In 1986, the Chernobyl nuclear power plant in Ukraine became the site of the biggest nuclear accident in history when one of its four reactors exploded.
At the time, investigation and analysis concluded that a steam explosion was the cause, and that's been the accepted explanation ever since. But now a team of researchers has concluded otherwise.
Several events happened on the morning of 25 April 1986 that contributed to the disaster. Operators were running the reactor at low power, at which it was unstable, and without the proper safety precautions.
At the time, the reactors had something called a positive void coefficient, which means that when the water coolant turned to steam or was otherwise lost, power output could increase.
Workers at the plant were trying to conduct an experiment to create a positive feedback loop, whereby power would create steam, which would create power.
However, the reactor's automatic control system interfered, inserting control rods and keeping the power level low.
For reasons that aren't entirely known, someone initiated an emergency shutdown. This initiated full insertion of the control rods - the graphite tips of which displaced the water coolant, and caused a dangerous power surge, creating more steam.
This increase in steam pressure and heat ruptured the pressure tubes containing fuel. It is thought that this is when the first steam explosion took place, blowing the roof off the reactor and releasing radioactive material into the atmosphere. A second explosion took place a few seconds later.
But according to nuclear physicist Lars-Erik De Geer and his team from the Swedish Defence Research Agency, the Swedish Meteorological and Hydrological Institute, and Stockholm University, that first explosion was far more likely to have been nuclear.
If correct, their findings contradict previous assurances that no nuclear power plant has ever had a nuclear explosion, or that such an explosion would be "impossible."
The two explosions shot radioactive material into the air, where wind carried it to spread across Europe.
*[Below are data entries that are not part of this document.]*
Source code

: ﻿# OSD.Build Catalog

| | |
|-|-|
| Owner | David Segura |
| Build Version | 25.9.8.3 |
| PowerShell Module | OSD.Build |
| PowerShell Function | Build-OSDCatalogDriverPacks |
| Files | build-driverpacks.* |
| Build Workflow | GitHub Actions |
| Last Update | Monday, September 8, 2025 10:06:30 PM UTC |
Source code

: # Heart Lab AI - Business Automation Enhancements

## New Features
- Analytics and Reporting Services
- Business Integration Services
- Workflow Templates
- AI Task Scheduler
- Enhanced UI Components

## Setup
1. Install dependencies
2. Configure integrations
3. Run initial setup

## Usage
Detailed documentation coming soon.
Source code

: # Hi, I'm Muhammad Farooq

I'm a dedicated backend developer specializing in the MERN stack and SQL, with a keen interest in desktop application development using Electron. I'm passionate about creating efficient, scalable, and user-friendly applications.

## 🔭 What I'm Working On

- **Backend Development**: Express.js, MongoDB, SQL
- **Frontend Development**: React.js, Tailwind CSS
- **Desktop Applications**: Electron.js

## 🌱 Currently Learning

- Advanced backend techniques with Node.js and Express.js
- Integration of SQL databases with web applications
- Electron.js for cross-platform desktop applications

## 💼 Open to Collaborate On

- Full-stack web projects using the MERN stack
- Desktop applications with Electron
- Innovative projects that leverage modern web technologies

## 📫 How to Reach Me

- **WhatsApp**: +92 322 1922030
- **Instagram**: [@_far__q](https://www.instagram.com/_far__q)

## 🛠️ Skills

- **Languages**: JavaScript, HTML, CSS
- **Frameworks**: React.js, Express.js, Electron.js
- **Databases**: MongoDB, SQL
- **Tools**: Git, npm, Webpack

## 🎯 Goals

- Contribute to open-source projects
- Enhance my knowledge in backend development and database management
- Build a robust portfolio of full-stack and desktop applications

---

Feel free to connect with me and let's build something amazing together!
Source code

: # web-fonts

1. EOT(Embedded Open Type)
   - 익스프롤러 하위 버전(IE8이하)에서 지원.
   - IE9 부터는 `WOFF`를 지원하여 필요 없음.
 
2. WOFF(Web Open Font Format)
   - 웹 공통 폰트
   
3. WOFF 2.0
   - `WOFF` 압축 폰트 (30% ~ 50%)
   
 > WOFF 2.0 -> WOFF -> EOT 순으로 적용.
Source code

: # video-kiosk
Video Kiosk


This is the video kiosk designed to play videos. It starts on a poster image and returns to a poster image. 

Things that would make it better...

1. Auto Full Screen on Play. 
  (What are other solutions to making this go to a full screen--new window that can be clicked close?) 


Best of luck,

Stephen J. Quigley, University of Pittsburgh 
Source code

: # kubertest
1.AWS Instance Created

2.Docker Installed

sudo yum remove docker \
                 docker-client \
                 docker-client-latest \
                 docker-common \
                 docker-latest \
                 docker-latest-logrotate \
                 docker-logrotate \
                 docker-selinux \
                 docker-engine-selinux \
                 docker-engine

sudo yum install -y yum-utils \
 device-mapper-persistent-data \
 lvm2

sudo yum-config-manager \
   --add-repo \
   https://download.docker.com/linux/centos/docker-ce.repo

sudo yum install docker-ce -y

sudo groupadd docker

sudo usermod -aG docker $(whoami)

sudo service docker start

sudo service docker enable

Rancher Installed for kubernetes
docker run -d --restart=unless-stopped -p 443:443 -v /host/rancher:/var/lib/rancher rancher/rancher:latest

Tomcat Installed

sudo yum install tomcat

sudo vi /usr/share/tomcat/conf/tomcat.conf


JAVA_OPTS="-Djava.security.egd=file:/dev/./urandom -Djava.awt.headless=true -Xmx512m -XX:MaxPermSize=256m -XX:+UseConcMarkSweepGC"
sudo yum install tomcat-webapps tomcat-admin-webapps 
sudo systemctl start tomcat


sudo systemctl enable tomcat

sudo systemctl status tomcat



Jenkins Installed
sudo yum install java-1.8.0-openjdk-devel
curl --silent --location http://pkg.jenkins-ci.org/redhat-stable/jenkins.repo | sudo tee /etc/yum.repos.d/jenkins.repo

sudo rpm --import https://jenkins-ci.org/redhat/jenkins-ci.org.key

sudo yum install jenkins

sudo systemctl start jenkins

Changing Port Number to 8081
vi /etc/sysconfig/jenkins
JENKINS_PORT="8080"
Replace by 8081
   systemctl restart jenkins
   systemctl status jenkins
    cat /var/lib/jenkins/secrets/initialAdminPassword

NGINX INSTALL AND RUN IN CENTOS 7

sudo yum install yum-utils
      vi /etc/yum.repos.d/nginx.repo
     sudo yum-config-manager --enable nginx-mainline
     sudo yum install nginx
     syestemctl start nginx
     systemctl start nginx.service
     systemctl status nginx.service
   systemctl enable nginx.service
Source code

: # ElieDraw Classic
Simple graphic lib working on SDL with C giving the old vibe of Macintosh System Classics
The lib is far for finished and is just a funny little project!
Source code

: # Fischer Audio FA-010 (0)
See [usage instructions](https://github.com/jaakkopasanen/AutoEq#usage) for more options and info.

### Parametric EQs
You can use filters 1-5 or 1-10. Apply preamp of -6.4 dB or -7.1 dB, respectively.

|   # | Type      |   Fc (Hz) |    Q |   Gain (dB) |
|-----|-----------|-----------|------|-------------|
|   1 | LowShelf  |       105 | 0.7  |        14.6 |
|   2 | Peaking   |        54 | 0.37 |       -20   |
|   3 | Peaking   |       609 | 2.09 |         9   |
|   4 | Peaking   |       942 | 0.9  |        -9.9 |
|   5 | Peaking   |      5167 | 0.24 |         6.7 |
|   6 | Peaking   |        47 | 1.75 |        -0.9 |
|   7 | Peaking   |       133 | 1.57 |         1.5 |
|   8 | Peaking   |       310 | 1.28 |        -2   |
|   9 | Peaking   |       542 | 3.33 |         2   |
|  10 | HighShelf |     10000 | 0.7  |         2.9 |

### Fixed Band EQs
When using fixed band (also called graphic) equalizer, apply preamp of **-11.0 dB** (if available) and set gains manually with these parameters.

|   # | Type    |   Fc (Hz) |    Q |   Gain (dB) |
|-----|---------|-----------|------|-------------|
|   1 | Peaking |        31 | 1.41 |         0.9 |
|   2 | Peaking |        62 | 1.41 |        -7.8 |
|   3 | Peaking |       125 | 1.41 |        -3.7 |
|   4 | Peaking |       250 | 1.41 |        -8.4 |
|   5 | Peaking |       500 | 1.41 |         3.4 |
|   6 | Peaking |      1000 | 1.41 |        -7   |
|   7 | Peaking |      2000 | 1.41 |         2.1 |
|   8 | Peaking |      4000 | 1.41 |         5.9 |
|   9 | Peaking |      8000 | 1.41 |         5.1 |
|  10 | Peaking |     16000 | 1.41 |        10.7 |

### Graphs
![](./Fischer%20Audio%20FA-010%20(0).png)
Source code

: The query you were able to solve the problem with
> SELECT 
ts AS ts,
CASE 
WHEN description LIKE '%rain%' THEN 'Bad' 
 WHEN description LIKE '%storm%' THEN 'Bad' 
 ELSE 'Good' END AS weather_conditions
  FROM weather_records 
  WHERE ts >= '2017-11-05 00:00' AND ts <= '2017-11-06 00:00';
In 1986, researchers from the Leningrad-based VG Khlopin Radium Institute found fallout from the explosion at the Russian town of Cherepovets, 370 kilometres (230 miles) north of Moscow and 1,000 kilometres (621 miles) north of Chernobyl, in the form of xenon isotopes.
But Cherepovets is outside the path of the known Chernobyl contamination spread. According to De Geers and his team, if a nuclear explosion had occurred at the plant, this could have shot material higher than a steam explosion - an altitude of up to 3 kilometres (1.86 miles), into higher weather patterns moving towards Cherepovets.
Examination of the reactor also revealed that the explosion had melted through a 2-metre (6.6 feet) thick steel plate underneath the core. According to De Geer's team, that's also consistent with a nuclear explosion, and not with a steam explosion.
And an eyewitness, a local fisherman, reported seeing a blue flash above the reactor - again, consistent with a nuclear explosion.
It even fits with the previous version of events. If, when the cores were reinserted, one or two of the fuel elements got a reactivity boost from the close proximity from the graphite, that could have triggered the first explosion. Then the power surge would have peaked, and the steam exploded.
It's likely that we're never going to know exactly what happened in that reactor. The Chernobyl power plant was of a type known as RBMK, and their design has already been improved to prevent other disasters. But, De Geer said, there's always room to learn.
"Our new theory deepens the understanding of the severe effects that can be the result of some original design faults in such reactors," he told FOX News.
"Much has been corrected in remaining RBMK reactors, but a better understanding of what really happened in 1986 must of course be of great value for overseeing and possibly improving the design also in the future."
The research was published in Nuclear Technology.